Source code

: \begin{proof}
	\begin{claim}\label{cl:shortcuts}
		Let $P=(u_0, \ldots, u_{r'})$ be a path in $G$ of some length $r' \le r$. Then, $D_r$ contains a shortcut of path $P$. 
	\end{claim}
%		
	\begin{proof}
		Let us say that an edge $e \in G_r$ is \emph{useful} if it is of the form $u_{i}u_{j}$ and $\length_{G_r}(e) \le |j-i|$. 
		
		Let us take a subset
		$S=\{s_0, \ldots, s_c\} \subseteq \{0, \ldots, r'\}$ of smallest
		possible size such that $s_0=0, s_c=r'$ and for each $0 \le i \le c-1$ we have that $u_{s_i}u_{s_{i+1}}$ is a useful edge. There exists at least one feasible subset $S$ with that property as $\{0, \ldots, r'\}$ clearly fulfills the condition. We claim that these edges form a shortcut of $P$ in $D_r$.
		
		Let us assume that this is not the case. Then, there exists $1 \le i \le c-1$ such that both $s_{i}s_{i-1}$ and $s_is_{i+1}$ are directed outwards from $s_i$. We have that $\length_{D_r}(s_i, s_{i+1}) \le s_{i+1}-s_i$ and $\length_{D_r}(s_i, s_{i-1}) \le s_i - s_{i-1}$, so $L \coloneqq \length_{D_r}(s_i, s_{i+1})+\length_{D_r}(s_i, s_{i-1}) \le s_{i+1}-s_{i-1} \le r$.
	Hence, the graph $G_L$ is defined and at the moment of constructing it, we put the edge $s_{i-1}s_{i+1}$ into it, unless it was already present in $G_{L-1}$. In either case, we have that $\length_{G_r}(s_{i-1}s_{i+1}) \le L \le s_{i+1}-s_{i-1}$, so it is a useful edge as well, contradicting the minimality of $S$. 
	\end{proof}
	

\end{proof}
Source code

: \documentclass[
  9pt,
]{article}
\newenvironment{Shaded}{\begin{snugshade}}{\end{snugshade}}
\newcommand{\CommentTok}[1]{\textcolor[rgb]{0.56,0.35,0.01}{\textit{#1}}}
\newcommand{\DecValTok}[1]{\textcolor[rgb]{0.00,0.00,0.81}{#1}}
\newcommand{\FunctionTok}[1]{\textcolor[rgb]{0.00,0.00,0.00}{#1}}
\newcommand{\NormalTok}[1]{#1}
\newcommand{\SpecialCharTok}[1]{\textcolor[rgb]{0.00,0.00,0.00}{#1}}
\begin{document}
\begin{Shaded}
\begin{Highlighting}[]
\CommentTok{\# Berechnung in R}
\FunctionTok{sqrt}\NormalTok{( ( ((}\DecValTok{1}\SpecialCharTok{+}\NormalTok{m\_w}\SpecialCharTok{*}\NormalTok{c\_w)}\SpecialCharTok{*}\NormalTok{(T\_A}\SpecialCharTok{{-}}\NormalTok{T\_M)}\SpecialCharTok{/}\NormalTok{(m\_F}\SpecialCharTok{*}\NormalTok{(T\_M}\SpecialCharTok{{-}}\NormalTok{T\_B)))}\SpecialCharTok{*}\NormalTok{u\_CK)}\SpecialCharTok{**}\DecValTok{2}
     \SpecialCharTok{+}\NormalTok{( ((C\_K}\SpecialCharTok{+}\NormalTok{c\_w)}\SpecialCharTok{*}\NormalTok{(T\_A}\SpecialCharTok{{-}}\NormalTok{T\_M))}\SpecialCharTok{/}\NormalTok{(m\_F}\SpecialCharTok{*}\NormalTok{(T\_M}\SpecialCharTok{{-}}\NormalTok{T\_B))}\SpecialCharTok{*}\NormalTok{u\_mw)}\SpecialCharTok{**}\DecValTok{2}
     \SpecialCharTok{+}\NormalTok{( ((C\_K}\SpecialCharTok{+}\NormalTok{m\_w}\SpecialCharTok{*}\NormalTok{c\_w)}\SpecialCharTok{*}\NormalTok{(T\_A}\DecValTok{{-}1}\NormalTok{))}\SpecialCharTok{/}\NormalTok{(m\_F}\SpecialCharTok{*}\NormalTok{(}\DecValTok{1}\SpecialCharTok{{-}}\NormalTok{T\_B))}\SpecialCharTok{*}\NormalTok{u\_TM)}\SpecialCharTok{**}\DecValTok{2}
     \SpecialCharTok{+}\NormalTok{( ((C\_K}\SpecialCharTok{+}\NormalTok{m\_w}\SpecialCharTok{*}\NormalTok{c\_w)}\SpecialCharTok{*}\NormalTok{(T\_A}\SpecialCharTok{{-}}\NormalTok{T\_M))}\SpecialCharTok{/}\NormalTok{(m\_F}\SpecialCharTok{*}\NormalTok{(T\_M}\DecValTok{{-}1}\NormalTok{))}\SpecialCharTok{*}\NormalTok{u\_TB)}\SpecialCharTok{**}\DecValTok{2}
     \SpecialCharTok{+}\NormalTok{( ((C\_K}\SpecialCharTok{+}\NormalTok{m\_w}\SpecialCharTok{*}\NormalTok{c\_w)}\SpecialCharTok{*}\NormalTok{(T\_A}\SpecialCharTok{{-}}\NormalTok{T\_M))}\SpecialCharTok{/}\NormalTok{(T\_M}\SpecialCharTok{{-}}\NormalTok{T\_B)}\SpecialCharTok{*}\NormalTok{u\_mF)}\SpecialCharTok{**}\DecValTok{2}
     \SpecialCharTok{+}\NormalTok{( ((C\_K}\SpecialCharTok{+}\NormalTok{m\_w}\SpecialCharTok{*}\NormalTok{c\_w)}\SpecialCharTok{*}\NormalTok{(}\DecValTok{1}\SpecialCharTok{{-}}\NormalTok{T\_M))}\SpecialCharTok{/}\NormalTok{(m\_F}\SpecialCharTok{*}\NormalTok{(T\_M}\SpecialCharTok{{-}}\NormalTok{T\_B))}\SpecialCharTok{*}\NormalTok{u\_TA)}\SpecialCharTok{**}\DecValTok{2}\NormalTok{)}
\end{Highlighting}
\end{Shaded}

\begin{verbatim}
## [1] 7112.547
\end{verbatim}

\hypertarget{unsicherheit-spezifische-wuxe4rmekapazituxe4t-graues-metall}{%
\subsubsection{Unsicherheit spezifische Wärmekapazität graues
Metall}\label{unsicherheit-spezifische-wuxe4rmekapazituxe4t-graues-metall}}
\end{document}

# [Exercise objective]
Repeat every line of the records, exactly as given.

# [Answer to this exercise]
Source code

: \begin{proof}
	\begin{claim}\label{cl:shortcuts}
		Let $P=(u_0, \ldots, u_{r'})$ be a path in $G$ of some length $r' \le r$. Then, $D_r$ contains a shortcut of path $P$. 
	\end{claim}
%		
	\begin{proof}
		Let us say that an edge $e \in G_r$ is \emph{useful} if it is of the form $u_{i}u_{j}$ and $\length_{G_r}(e) \le |j-i|$. 
		
		Let us take a subset
		$S=\{s_0, \ldots, s_c\} \subseteq \{0, \ldots, r'\}$ of smallest
		possible size such that $s_0=0, s_c=r'$ and for each $0 \le i \le c-1$ we have that $u_{s_i}u_{s_{i+1}}$ is a useful edge. There exists at least one feasible subset $S$ with that property as $\{0, \ldots, r'\}$ clearly fulfills the condition. We claim that these edges form a shortcut of $P$ in $D_r$.
		
		Let us assume that this is not the case. Then, there exists $1 \le i \le c-1$ such that both $s_{i}s_{i-1}$ and $s_is_{i+1}$ are directed outwards from $s_i$. We have that $\length_{D_r}(s_i, s_{i+1}) \le s_{i+1}-s_i$ and $\length_{D_r}(s_i, s_{i-1}) \le s_i - s_{i-1}$, so $L \coloneqq \length_{D_r}(s_i, s_{i+1})+\length_{D_r}(s_i, s_{i-1}) \le s_{i+1}-s_{i-1} \le r$.
	Hence, the graph $G_L$ is defined and at the moment of constructing it, we put the edge $s_{i-1}s_{i+1}$ into it, unless it was already present in $G_{L-1}$. In either case, we have that $\length_{G_r}(s_{i-1}s_{i+1}) \le L \le s_{i+1}-s_{i-1}$, so it is a useful edge as well, contradicting the minimality of $S$. 
	\end{proof}
	

\end{proof}
Source code

: \documentclass[
  9pt,
]{article}
\newenvironment{Shaded}{\begin{snugshade}}{\end{snugshade}}
\newcommand{\CommentTok}[1]{\textcolor[rgb]{0.56,0.35,0.01}{\textit{#1}}}
\newcommand{\DecValTok}[1]{\textcolor[rgb]{0.00,0.00,0.81}{#1}}
\newcommand{\FunctionTok}[1]{\textcolor[rgb]{0.00,0.00,0.00}{#1}}
\newcommand{\NormalTok}[1]{#1}
\newcommand{\SpecialCharTok}[1]{\textcolor[rgb]{0.00,0.00,0.00}{#1}}
\begin{document}
\begin{Shaded}
\begin{Highlighting}[]
\CommentTok{\# Berechnung in R}
\FunctionTok{sqrt}\NormalTok{( ( ((}\DecValTok{1}\SpecialCharTok{+}\NormalTok{m\_w}\SpecialCharTok{*}\NormalTok{c\_w)}\SpecialCharTok{*}\NormalTok{(T\_A}\SpecialCharTok{{-}}\NormalTok{T\_M)}\SpecialCharTok{/}\NormalTok{(m\_F}\SpecialCharTok{*}\NormalTok{(T\_M}\SpecialCharTok{{-}}\NormalTok{T\_B)))}\SpecialCharTok{*}\NormalTok{u\_CK)}\SpecialCharTok{**}\DecValTok{2}
     \SpecialCharTok{+}\NormalTok{( ((C\_K}\SpecialCharTok{+}\NormalTok{c\_w)}\SpecialCharTok{*}\NormalTok{(T\_A}\SpecialCharTok{{-}}\NormalTok{T\_M))}\SpecialCharTok{/}\NormalTok{(m\_F}\SpecialCharTok{*}\NormalTok{(T\_M}\SpecialCharTok{{-}}\NormalTok{T\_B))}\SpecialCharTok{*}\NormalTok{u\_mw)}\SpecialCharTok{**}\DecValTok{2}
     \SpecialCharTok{+}\NormalTok{( ((C\_K}\SpecialCharTok{+}\NormalTok{m\_w}\SpecialCharTok{*}\NormalTok{c\_w)}\SpecialCharTok{*}\NormalTok{(T\_A}\DecValTok{{-}1}\NormalTok{))}\SpecialCharTok{/}\NormalTok{(m\_F}\SpecialCharTok{*}\NormalTok{(}\DecValTok{1}\SpecialCharTok{{-}}\NormalTok{T\_B))}\SpecialCharTok{*}\NormalTok{u\_TM)}\SpecialCharTok{**}\DecValTok{2}
     \SpecialCharTok{+}\NormalTok{( ((C\_K}\SpecialCharTok{+}\NormalTok{m\_w}\SpecialCharTok{*}\NormalTok{c\_w)}\SpecialCharTok{*}\NormalTok{(T\_A}\SpecialCharTok{{-}}\NormalTok{T\_M))}\SpecialCharTok{/}\NormalTok{(m\_F}\SpecialCharTok{*}\NormalTok{(T\_M}\DecValTok{{-}1}\NormalTok{))}\SpecialCharTok{*}\NormalTok{u\_TB)}\SpecialCharTok{**}\DecValTok{2}
     \SpecialCharTok{+}\NormalTok{( ((C\_K}\SpecialCharTok{+}\NormalTok{m\_w}\SpecialCharTok{*}\NormalTok{c\_w)}\SpecialCharTok{*}\NormalTok{(T\_A}\SpecialCharTok{{-}}\NormalTok{T\_M))}\SpecialCharTok{/}\NormalTok{(T\_M}\SpecialCharTok{{-}}\NormalTok{T\_B)}\SpecialCharTok{*}\NormalTok{u\_mF)}\SpecialCharTok{**}\DecValTok{2}
     \SpecialCharTok{+}\NormalTok{( ((C\_K}\SpecialCharTok{+}\NormalTok{m\_w}\SpecialCharTok{*}\NormalTok{c\_w)}\SpecialCharTok{*}\NormalTok{(}\DecValTok{1}\SpecialCharTok{{-}}\NormalTok{T\_M))}\SpecialCharTok{/}\NormalTok{(m\_F}\SpecialCharTok{*}\NormalTok{(T\_M}\SpecialCharTok{{-}}\NormalTok{T\_B))}\SpecialCharTok{*}\NormalTok{u\_TA)}\SpecialCharTok{**}\DecValTok{2}\NormalTok{)}
\end{Highlighting}
\end{Shaded}

\begin{verbatim}
## [1] 7112.547
\end{verbatim}

\hypertarget{unsicherheit-spezifische-wuxe4rmekapazituxe4t-graues-metall}{%
\subsubsection{Unsicherheit spezifische Wärmekapazität graues
Metall}\label{unsicherheit-spezifische-wuxe4rmekapazituxe4t-graues-metall}}
\end{document}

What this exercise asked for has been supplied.